START Task input

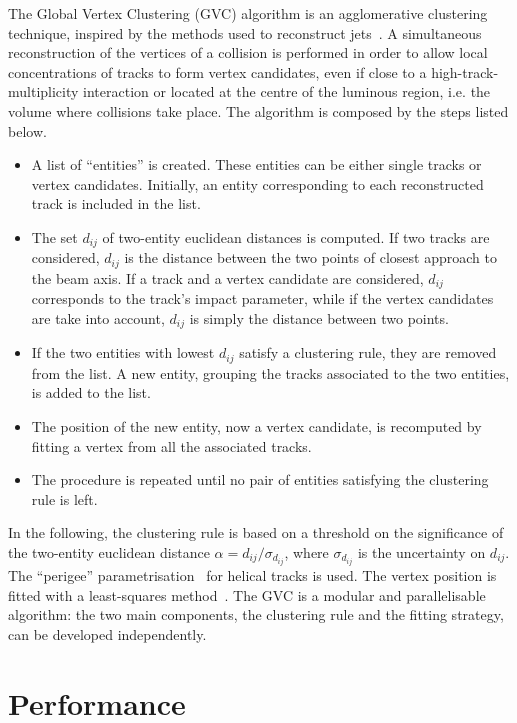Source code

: \documentclass[a4paper,11pt]{article}
\begin{document}
The Global Vertex Clustering (GVC) algorithm is an agglomerative clustering technique, inspired by the methods used to reconstruct jets~\cite{Cacciari:2008}. A simultaneous reconstruction of the vertices of a collision is performed in order to allow local concentrations of tracks to form vertex candidates, even if close to a high-track-multiplicity interaction or located at the centre of the luminous region, i.e. the volume where collisions take place.
The algorithm is composed by the steps listed below.
\begin{itemize}
	\item A list of ``entities'' is created. These entities can be either single tracks or vertex candidates. Initially, an entity corresponding to each reconstructed track is included in the list.
	\item The set $d_{ij}$ of two-entity euclidean distances is computed. If two tracks are considered, $d_{ij}$ is the distance between the two points of closest approach to the beam axis. If a track and a vertex candidate are considered, $d_{ij}$ corresponds to the track's impact parameter, while if the vertex candidates are take into account, $d_{ij}$ is simply the distance between two points.
	\item If the two entities with lowest $d_{ij}$ satisfy a clustering rule, they are removed from the list. A new entity, grouping the tracks associated to the two entities, is added to the list. 
	\item The position of the new entity, now a vertex candidate, is recomputed by fitting a vertex from all the associated tracks.
	\item The procedure is repeated until no pair of entities satisfying the clustering rule is left.
\end{itemize}
In the following, the clustering rule is based on a threshold on the significance of the two-entity euclidean distance $\alpha = d_{ij}/\sigma_{d_{ij}}$, where $\sigma_{d_{ij}}$ is the uncertainty on $d_{ij}$. The ``perigee'' parametrisation~\cite{Billoir:1992yq} for helical tracks is used. The vertex position is fitted with a least-squares method~\cite{Piacquadio:2008zzb}. The GVC is a modular and parallelisable algorithm: the two main components, the clustering rule and the fitting strategy, can be developed independently.

\section{Performance}
\label{sec:performance}
\end{document}
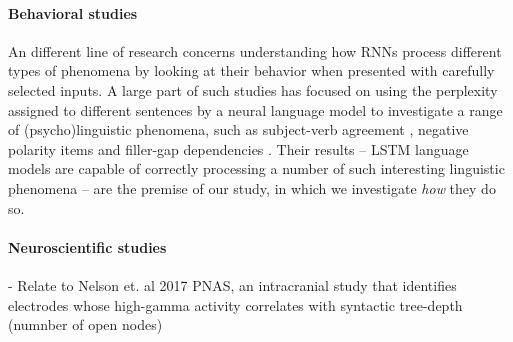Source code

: \paragraph{Behavioral studies}
An different line of research concerns understanding how RNNs process different types of phenomena by looking at their behavior when presented with carefully selected inputs.
A large part of such studies has focused on using the perplexity assigned to different sentences by a neural language model to investigate a range of (psycho)linguistic phenomena, such as subject-verb agreement \cite{Linzen:etal:2016,Bernardy:Lappin:2017,Gulordava:etal:2018,Kuncoro:etal:2018a,Kuncoro:etal:2018b,Linzen:Leonard:2018}, negative polarity items \cite{marvin2018targeted,jumelet2018language} and filler-gap dependencies \cite{wilcox2018rnn}.
Their results -- LSTM language models are capable of correctly processing a number of such interesting linguistic phenomena -- are the premise of our study, in which we investigate \textit{how} they do so.

\paragraph{Neuroscientific studies}
- Relate to Nelson et. al 2017 PNAS, an intracranial study that identifies electrodes whose high-gamma activity correlates with syntactic tree-depth (numnber of open nodes)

END Task input

- What to produce -
What you hand back should match the listing exactly, except that no pictures appear.

- Result -
Source code

: \documentclass[a4paper,11pt]{article}
\begin{document}
The Global Vertex Clustering (GVC) algorithm is an agglomerative clustering technique, inspired by the methods used to reconstruct jets~\cite{Cacciari:2008}. A simultaneous reconstruction of the vertices of a collision is performed in order to allow local concentrations of tracks to form vertex candidates, even if close to a high-track-multiplicity interaction or located at the centre of the luminous region, i.e. the volume where collisions take place.
The algorithm is composed by the steps listed below.
\begin{itemize}
	\item A list of ``entities'' is created. These entities can be either single tracks or vertex candidates. Initially, an entity corresponding to each reconstructed track is included in the list.
	\item The set $d_{ij}$ of two-entity euclidean distances is computed. If two tracks are considered, $d_{ij}$ is the distance between the two points of closest approach to the beam axis. If a track and a vertex candidate are considered, $d_{ij}$ corresponds to the track's impact parameter, while if the vertex candidates are take into account, $d_{ij}$ is simply the distance between two points.
	\item If the two entities with lowest $d_{ij}$ satisfy a clustering rule, they are removed from the list. A new entity, grouping the tracks associated to the two entities, is added to the list. 
	\item The position of the new entity, now a vertex candidate, is recomputed by fitting a vertex from all the associated tracks.
	\item The procedure is repeated until no pair of entities satisfying the clustering rule is left.
\end{itemize}
In the following, the clustering rule is based on a threshold on the significance of the two-entity euclidean distance $\alpha = d_{ij}/\sigma_{d_{ij}}$, where $\sigma_{d_{ij}}$ is the uncertainty on $d_{ij}$. The ``perigee'' parametrisation~\cite{Billoir:1992yq} for helical tracks is used. The vertex position is fitted with a least-squares method~\cite{Piacquadio:2008zzb}. The GVC is a modular and parallelisable algorithm: the two main components, the clustering rule and the fitting strategy, can be developed independently.

\section{Performance}
\label{sec:performance}
\end{document}
Source code

: \paragraph{Behavioral studies}
An different line of research concerns understanding how RNNs process different types of phenomena by looking at their behavior when presented with carefully selected inputs.
A large part of such studies has focused on using the perplexity assigned to different sentences by a neural language model to investigate a range of (psycho)linguistic phenomena, such as subject-verb agreement \cite{Linzen:etal:2016,Bernardy:Lappin:2017,Gulordava:etal:2018,Kuncoro:etal:2018a,Kuncoro:etal:2018b,Linzen:Leonard:2018}, negative polarity items \cite{marvin2018targeted,jumelet2018language} and filler-gap dependencies \cite{wilcox2018rnn}.
Their results -- LSTM language models are capable of correctly processing a number of such interesting linguistic phenomena -- are the premise of our study, in which we investigate \textit{how} they do so.

\paragraph{Neuroscientific studies}
- Relate to Nelson et. al 2017 PNAS, an intracranial study that identifies electrodes whose high-gamma activity correlates with syntactic tree-depth (numnber of open nodes)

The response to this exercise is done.